Although we talked about the emergence of Cloud Service Brokerages (CSBs) in yesterday’s post, Gartner continues to publish helpful information that keeps turning up all over the net. So with proper accreditation to Gartner, please enjoy the following “cloud provider contract negotiation check list.” I thought it might be helpful because, like everything else, you only tend to get what you ask for.
- Despite the significant business-criticality of certain cloud applications, Gartner analysts have seen numerous contracts that have no uptime or performance-service-level guarantees at all, or that are only provided as a changeable URL link. Cloud contract negotiators must be aware of the performance service levels required and ensure that they are documented contractually, ideally with penalties, if the performance standards are not achieved.

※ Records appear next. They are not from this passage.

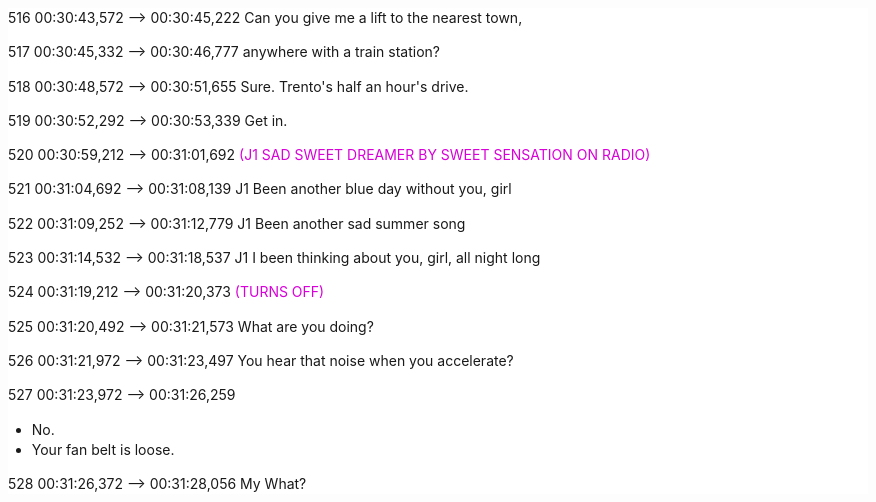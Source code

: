 516
00:30:43,572 --> 00:30:45,222
Can you give me a lift
to the nearest town,

517
00:30:45,332 --> 00:30:46,777
anywhere with a train station?

518
00:30:48,572 --> 00:30:51,655
Sure. Trento's half an hour's drive.

519
00:30:52,292 --> 00:30:53,339
Get in.

520
00:30:59,212 --> 00:31:01,692
<font color="#D900D9">(J1 SAD SWEET DREAMER
BY SWEET SENSATION ON RADIO)</font>

521
00:31:04,692 --> 00:31:08,139
J1 Been another blue day
without you, girl

522
00:31:09,252 --> 00:31:12,779
J1 Been another sad summer song

523
00:31:14,532 --> 00:31:18,537
J1 I been thinking about you, girl,
all night long

524
00:31:19,212 --> 00:31:20,373
<font color="#D900D9">(TURNS OFF)</font>

525
00:31:20,492 --> 00:31:21,573
What are you doing?

526
00:31:21,972 --> 00:31:23,497
You hear that noise when you accelerate?

527
00:31:23,972 --> 00:31:26,259
- No.
- Your fan belt is loose.

528
00:31:26,372 --> 00:31:28,056
My What?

- For service-level agreements (SLAs) to be used to steer the behavior of a cloud service provider, they need to be accompanied by financial penalties. If downtime or performance service levels are not met, negotiate penalties and escalation clauses. Rather than credits, money back is preferable, in terms of your negotiating leverage and pressure on the provider, because no vendor likes to have to give money back, once booked.
- More cloud providers realize that they need to add guarantees and quality measures for the services they sell in the cloud. To manage their risks, cloud providers usually put rigid penalty exclusion criteria into their contracts. Organizations should look carefully at exclusions to the right to penalties. For example, they should ensure that any downtime calculation starts exactly when the downtime commences.
- As part of the cloud-sourcing strategy, procurement and security executives should ensure that the provider’s security practices are at the same level as, or exceed, their own security practices, especially if the company falls under industry or national privacy-related regulations. Gartner recommends negotiating SLAs for security, especially for security breaches. The analysts suggest immediate notification of any security or privacy breach as soon as the provider is aware of it.
- Cloud contracts rarely contain any provisions about disaster recovery or provide financially backed recovery time objectives. Some infrastructure-as-a-service (IaaS) providers don’t even take responsibility for backing up customer data. If organizations are prepared to back up their data within the enterprise, or some other cloud service, and have the ability to use that data within an application, then they need to confirm that their provider has a suitable API or other mechanism to accommodate the organization taking responsibility for disaster recovery.
- If the cloud provider is complying with privacy regulations for personal data on behalf of the organization, the client needs to be explicit about what they are doing and understand any gaps. Contracts should unequivocally state that the cloud provider will not share personal data with anybody else (this becomes more complicated if they have to share data with a third party — e.g., a cloud infrastructure provider — which is common for many software-as-a-service [SaaS] solutions) and that they will only do what the customer (the data controller) says they should do.
- Some cloud contracts state that if payment is more than 30 days overdue (including any disputed payments), the service can be suspended by the provider. This gives the cloud provider considerable negotiation leverage in the event of any dispute over payment. Organizations should negotiate an agreement that payments in any current legitimate dispute should not lead to a suspension of service. Some providers are removing disputed payments from this clause.
- A number of cloud contracts allow the provider to terminate the agreement with 30 days of a written notice, or at least within 30 days of renewal. Users should negotiate for at least six-month notice for the provider to terminate, unless they have materially breached the contract.
- Most cloud contracts restrict any liability apart from infringement claims relating to intellectual property to a maximum of the value of the fees over the past 12 months. Organizations should try to negotiate for higher liability protections. Leverage the fact that these providers would have liability insurance to achieve higher caps, and be prepared to walk away if this issue is not resolved.
Once again, I want to thank Gartner for posting such valuable and practical advice. Cloud computing is providing small, medium and large organizations a phenomenal and timely opportunity to leap frog traditional learning curves and acquire game changing capabilities. The fact that the market resembles the “wild west” at the moment should not be a deterrent, but a call for careful planning and execution led by experts who know the terrain.
—Tom Finn















This is a very informative piece that will help keep my thoughts inline with my IS team’s concearns.
Thank you!
Thanks Russ. It occurred to me that a background in network services negotiations —not just software licensing– is essential.